As was mentioned in part one, Dr. Greg Bahnsen and others who developed this theonomistic world-view in the ‘70’s and ‘80’s focused their attention on the political scene and their desire to reform civil government. One will be hard pressed to find much within their teaching on the family or church.
What we will see in this article is that those groups mentioned in part one, like Vision Forum, are starting with a Theonomistic world-view (which is already distorted) and distorting it even more by trying to apply the same or similar conclusions to the family and church.
To demonstrate this we will look at three subject matters which are very prominent in the teaching for Vision Forum and overlap into the teaching of the other groups identified in part one. These tree subjects are 1) Homeschooling 2) Procreation and 3) Patriarchy/Federal Husband. I will conclude by making an observation regarding Vision Forum’s “Integrated Church Model.”
Each of these areas are significant, complicated and often have advocates on every side who are full of emotion and conviction.
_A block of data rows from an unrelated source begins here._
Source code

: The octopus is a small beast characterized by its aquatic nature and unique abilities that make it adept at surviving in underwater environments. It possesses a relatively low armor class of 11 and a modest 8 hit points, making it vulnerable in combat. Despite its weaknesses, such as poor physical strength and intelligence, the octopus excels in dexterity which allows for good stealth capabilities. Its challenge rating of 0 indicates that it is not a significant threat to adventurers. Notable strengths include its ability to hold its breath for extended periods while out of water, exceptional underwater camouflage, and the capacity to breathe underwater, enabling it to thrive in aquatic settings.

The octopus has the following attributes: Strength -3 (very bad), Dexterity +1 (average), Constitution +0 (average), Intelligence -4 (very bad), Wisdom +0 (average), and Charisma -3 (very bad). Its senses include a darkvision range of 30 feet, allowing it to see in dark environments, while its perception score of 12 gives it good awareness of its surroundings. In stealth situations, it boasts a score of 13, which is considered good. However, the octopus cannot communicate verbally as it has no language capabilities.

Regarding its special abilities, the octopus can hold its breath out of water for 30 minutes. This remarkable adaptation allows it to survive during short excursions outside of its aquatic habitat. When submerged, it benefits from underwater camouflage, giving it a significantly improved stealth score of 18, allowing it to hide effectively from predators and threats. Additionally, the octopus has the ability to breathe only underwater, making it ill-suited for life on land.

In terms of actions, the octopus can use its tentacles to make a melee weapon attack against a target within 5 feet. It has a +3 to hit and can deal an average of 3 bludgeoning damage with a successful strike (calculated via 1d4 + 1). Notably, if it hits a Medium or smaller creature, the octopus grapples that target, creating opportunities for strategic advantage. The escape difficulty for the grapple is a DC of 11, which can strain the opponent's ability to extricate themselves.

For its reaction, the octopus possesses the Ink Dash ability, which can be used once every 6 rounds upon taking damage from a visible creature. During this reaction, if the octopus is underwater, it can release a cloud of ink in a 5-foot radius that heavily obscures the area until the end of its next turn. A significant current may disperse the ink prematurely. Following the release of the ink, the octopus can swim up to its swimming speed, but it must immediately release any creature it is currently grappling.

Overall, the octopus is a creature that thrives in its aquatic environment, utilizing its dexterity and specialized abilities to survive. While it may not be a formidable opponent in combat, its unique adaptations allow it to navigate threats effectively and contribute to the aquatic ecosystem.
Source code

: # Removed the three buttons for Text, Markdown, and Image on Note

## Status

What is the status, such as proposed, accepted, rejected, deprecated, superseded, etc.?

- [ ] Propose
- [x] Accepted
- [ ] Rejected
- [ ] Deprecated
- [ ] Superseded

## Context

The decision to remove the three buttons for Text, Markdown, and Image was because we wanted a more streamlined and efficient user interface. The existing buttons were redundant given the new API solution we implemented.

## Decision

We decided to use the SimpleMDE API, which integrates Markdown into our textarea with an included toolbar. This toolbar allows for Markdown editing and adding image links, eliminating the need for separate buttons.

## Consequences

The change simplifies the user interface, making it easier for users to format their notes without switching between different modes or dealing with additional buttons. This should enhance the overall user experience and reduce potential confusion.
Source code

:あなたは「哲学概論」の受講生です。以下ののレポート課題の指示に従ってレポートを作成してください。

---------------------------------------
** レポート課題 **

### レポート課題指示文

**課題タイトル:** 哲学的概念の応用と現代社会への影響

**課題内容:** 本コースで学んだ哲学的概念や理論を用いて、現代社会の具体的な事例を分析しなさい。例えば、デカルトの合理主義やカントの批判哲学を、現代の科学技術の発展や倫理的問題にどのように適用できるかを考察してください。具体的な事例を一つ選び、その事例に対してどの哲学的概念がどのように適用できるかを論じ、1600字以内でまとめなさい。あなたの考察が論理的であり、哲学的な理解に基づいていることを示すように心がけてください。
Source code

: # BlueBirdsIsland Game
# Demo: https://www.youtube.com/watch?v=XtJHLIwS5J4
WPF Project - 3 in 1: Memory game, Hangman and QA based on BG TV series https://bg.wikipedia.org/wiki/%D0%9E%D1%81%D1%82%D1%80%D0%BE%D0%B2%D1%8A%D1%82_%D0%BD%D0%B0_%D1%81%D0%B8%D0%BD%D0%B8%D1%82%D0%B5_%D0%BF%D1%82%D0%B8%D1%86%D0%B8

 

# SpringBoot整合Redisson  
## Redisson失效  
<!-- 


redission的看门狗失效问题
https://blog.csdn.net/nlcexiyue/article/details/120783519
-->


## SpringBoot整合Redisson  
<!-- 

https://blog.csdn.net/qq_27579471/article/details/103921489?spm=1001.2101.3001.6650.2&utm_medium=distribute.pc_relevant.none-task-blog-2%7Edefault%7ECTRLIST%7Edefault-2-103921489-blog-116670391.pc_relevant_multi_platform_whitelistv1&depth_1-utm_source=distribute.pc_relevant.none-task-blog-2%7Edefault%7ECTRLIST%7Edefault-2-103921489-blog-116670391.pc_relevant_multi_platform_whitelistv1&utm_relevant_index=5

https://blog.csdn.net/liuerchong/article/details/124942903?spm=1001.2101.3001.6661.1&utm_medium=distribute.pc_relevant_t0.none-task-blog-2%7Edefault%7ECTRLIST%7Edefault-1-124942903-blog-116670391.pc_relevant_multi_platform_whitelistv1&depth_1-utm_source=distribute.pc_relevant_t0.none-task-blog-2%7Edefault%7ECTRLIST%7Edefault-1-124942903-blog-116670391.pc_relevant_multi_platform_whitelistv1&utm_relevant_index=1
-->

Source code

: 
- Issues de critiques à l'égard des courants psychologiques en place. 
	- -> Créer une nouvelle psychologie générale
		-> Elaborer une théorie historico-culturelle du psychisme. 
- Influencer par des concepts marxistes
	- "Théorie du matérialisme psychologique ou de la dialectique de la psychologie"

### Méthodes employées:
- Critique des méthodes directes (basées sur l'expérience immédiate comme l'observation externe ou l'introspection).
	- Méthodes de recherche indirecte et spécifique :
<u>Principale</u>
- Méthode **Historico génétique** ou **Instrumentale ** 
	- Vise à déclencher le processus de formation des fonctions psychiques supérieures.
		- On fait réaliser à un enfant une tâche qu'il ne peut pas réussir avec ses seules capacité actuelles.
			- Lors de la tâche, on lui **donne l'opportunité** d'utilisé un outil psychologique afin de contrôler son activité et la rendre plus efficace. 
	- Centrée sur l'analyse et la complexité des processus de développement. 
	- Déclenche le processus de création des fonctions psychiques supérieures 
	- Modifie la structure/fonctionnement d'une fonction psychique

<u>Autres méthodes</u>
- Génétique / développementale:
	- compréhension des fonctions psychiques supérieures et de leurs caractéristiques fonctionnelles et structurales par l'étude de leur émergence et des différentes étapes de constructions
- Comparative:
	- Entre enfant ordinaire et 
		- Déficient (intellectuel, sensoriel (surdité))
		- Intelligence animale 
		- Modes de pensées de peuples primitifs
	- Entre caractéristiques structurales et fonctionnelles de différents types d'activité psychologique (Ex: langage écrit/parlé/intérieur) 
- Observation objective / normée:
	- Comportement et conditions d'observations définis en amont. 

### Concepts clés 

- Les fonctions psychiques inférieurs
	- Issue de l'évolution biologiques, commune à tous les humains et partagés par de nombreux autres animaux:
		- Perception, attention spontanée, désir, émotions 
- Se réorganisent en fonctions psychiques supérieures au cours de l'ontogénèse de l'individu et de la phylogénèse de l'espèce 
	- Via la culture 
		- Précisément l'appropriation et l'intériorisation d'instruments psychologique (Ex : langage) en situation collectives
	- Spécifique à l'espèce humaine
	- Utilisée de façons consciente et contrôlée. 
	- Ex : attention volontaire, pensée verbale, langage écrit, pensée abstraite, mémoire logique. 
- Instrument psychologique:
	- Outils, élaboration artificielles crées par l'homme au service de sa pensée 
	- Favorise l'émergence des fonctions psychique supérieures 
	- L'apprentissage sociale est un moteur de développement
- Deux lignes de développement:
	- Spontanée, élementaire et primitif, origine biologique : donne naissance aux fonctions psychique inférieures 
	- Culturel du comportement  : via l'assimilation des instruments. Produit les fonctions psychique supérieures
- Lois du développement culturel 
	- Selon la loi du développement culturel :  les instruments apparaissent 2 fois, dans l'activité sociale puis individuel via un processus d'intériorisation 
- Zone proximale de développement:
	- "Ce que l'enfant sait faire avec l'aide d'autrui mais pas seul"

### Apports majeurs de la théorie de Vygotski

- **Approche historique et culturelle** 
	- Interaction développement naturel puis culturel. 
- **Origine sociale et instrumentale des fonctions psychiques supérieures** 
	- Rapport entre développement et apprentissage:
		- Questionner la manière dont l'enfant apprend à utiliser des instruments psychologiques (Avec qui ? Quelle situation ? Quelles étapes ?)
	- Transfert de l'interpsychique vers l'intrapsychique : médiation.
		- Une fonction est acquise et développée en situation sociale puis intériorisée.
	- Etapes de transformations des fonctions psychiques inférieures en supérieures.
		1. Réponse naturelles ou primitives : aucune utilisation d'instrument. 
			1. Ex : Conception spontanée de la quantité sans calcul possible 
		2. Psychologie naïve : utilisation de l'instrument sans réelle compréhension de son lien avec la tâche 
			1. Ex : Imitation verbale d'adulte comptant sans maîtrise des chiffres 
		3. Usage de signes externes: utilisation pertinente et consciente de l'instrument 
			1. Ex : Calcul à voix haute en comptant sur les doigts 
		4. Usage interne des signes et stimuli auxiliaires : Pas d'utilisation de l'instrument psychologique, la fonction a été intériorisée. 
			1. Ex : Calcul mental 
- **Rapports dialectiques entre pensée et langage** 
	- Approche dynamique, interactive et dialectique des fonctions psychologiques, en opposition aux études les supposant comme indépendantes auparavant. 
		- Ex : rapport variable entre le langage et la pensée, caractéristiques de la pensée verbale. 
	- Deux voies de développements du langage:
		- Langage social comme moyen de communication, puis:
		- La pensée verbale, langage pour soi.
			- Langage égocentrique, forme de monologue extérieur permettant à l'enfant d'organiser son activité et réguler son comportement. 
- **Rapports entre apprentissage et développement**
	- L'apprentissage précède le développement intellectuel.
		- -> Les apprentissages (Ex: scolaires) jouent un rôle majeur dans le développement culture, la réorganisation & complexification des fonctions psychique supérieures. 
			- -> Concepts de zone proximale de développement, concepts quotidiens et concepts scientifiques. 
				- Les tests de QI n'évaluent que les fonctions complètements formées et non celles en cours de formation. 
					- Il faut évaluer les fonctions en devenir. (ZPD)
It is not the intention of this article to discuss all the ins and outs of each of these subjects nor draw conclusions on the Bible’s teaching on these subjects. The purpose of this article is rather simple. What are the historical, exegetical, hermeneutical and theological arguments used by these groups to support their position on these subjects and are they Biblically valid?
I will close the article with a very brief look at Vision Forum’s Family-Integrated Church model.
The following statement is taken from Vision Forum’s website (emphasis mine):
…while many Christians have correctly focused on the religious nature of the content of education, they ignore the fact that the Bible also speaks to the methodology of education. Methods are not neutral. The rise of the home education movement is not merely a response to the failure of government education; it is an affirmation of a distinctively Biblical approach to both the methods and the objectives of Christian education.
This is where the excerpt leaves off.